Problem description
Starting at the top line, print the entries below exactly as they are and skip every picture.

Data extracts
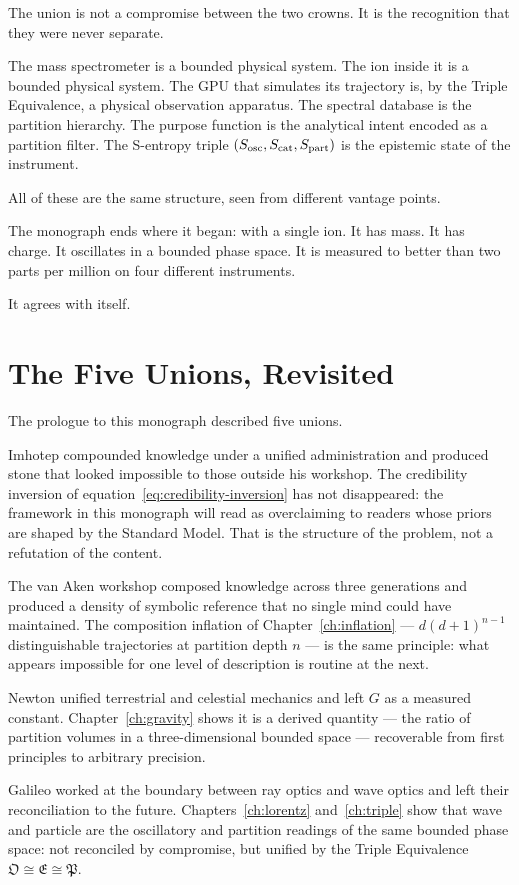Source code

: The union is not a compromise between the two crowns.
It is the recognition that they were never separate.

The mass spectrometer is a bounded physical system.
The ion inside it is a bounded physical system.
The GPU that simulates its trajectory is, by the Triple Equivalence,
a physical observation apparatus.
The spectral database is the partition hierarchy.
The purpose function is the analytical intent encoded as a partition filter.
The S-entropy triple $(\Sk, \St, \Se)$ is the epistemic state of the
instrument.

All of these are the same structure, seen from different vantage points.

The monograph ends where it began: with a single ion.
It has mass.
It has charge.
It oscillates in a bounded phase space.
It is measured to better than two parts per million on four different instruments.

It agrees with itself.

\section{The Five Unions, Revisited}
\label{sec:ch26-prologue-echo}

The prologue to this monograph described five unions.

Imhotep compounded knowledge under a unified administration and produced
stone that looked impossible to those outside his workshop.
The credibility inversion of equation~\eqref{eq:credibility-inversion}
has not disappeared: the framework in this monograph will read as
overclaiming to readers whose priors are shaped by the Standard Model.
That is the structure of the problem, not a refutation of the content.

The van Aken workshop composed knowledge across three generations and
produced a density of symbolic reference that no single mind could have
maintained.
The composition inflation of Chapter~\ref{ch:inflation} --- $d(d+1)^{n-1}$
distinguishable trajectories at partition depth $n$ --- is the same
principle: what appears impossible for one level of description is routine
at the next.

Newton unified terrestrial and celestial mechanics and left $G$ as a
measured constant.
Chapter~\ref{ch:gravity} shows it is a derived quantity --- the ratio of
partition volumes in a three-dimensional bounded space --- recoverable
from first principles to arbitrary precision.

Galileo worked at the boundary between ray optics and wave optics and
left their reconciliation to the future.
Chapters~\ref{ch:lorentz} and~\ref{ch:triple} show that wave and particle
are the oscillatory and partition readings of the same bounded phase space:
not reconciled by compromise, but unified by the Triple Equivalence
$\mathfrak{O} \cong \mathfrak{E} \cong \mathfrak{P}$.


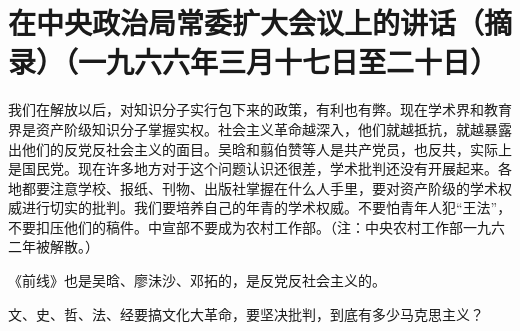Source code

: \section[在中央政治局常委扩大会议上的讲话（摘录）（一九六六年三月十七日至二十日）]{在中央政治局常委扩大会议上的讲话（摘录）（一九六六年三月十七日至二十日）}


我们在解放以后，对知识分子实行包下来的政策，有利也有弊。现在学术界和教育界是资产阶级知识分子掌握实权。社会主义革命越深入，他们就越抵抗，就越暴露出他们的反党反社会主义的面目。吴晗和翦伯赞等人是共产党员，也反共，实际上是国民党。现在许多地方对于这个问题认识还很差，学术批判还没有开展起来。各地都要注意学校、报纸、刊物、出版社掌握在什么人手里，要对资产阶级的学术权威进行切实的批判。我们要培养自己的年青的学术权威。不要怕青年人犯“王法”，不要扣压他们的稿件。中宣部不要成为农村工作部。（注：中央农村工作部一九六二年被解散。）

《前线》也是吴晗、廖沬沙、邓拓的，是反党反社会主义的。

文、史、哲、法、经要搞文化大革命，要坚决批判，到底有多少马克思主义？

Solution to this task
Source code

: The union is not a compromise between the two crowns.
It is the recognition that they were never separate.

The mass spectrometer is a bounded physical system.
The ion inside it is a bounded physical system.
The GPU that simulates its trajectory is, by the Triple Equivalence,
a physical observation apparatus.
The spectral database is the partition hierarchy.
The purpose function is the analytical intent encoded as a partition filter.
The S-entropy triple $(\Sk, \St, \Se)$ is the epistemic state of the
instrument.

All of these are the same structure, seen from different vantage points.

The monograph ends where it began: with a single ion.
It has mass.
It has charge.
It oscillates in a bounded phase space.
It is measured to better than two parts per million on four different instruments.

It agrees with itself.

\section{The Five Unions, Revisited}
\label{sec:ch26-prologue-echo}

The prologue to this monograph described five unions.

Imhotep compounded knowledge under a unified administration and produced
stone that looked impossible to those outside his workshop.
The credibility inversion of equation~\eqref{eq:credibility-inversion}
has not disappeared: the framework in this monograph will read as
overclaiming to readers whose priors are shaped by the Standard Model.
That is the structure of the problem, not a refutation of the content.

The van Aken workshop composed knowledge across three generations and
produced a density of symbolic reference that no single mind could have
maintained.
The composition inflation of Chapter~\ref{ch:inflation} --- $d(d+1)^{n-1}$
distinguishable trajectories at partition depth $n$ --- is the same
principle: what appears impossible for one level of description is routine
at the next.

Newton unified terrestrial and celestial mechanics and left $G$ as a
measured constant.
Chapter~\ref{ch:gravity} shows it is a derived quantity --- the ratio of
partition volumes in a three-dimensional bounded space --- recoverable
from first principles to arbitrary precision.

Galileo worked at the boundary between ray optics and wave optics and
left their reconciliation to the future.
Chapters~\ref{ch:lorentz} and~\ref{ch:triple} show that wave and particle
are the oscillatory and partition readings of the same bounded phase space:
not reconciled by compromise, but unified by the Triple Equivalence
$\mathfrak{O} \cong \mathfrak{E} \cong \mathfrak{P}$.


Source code

: \section[在中央政治局常委扩大会议上的讲话（摘录）（一九六六年三月十七日至二十日）]{在中央政治局常委扩大会议上的讲话（摘录）（一九六六年三月十七日至二十日）}


我们在解放以后，对知识分子实行包下来的政策，有利也有弊。现在学术界和教育界是资产阶级知识分子掌握实权。社会主义革命越深入，他们就越抵抗，就越暴露出他们的反党反社会主义的面目。吴晗和翦伯赞等人是共产党员，也反共，实际上是国民党。现在许多地方对于这个问题认识还很差，学术批判还没有开展起来。各地都要注意学校、报纸、刊物、出版社掌握在什么人手里，要对资产阶级的学术权威进行切实的批判。我们要培养自己的年青的学术权威。不要怕青年人犯“王法”，不要扣压他们的稿件。中宣部不要成为农村工作部。（注：中央农村工作部一九六二年被解散。）

《前线》也是吴晗、廖沬沙、邓拓的，是反党反社会主义的。

文、史、哲、法、经要搞文化大革命，要坚决批判，到底有多少马克思主义？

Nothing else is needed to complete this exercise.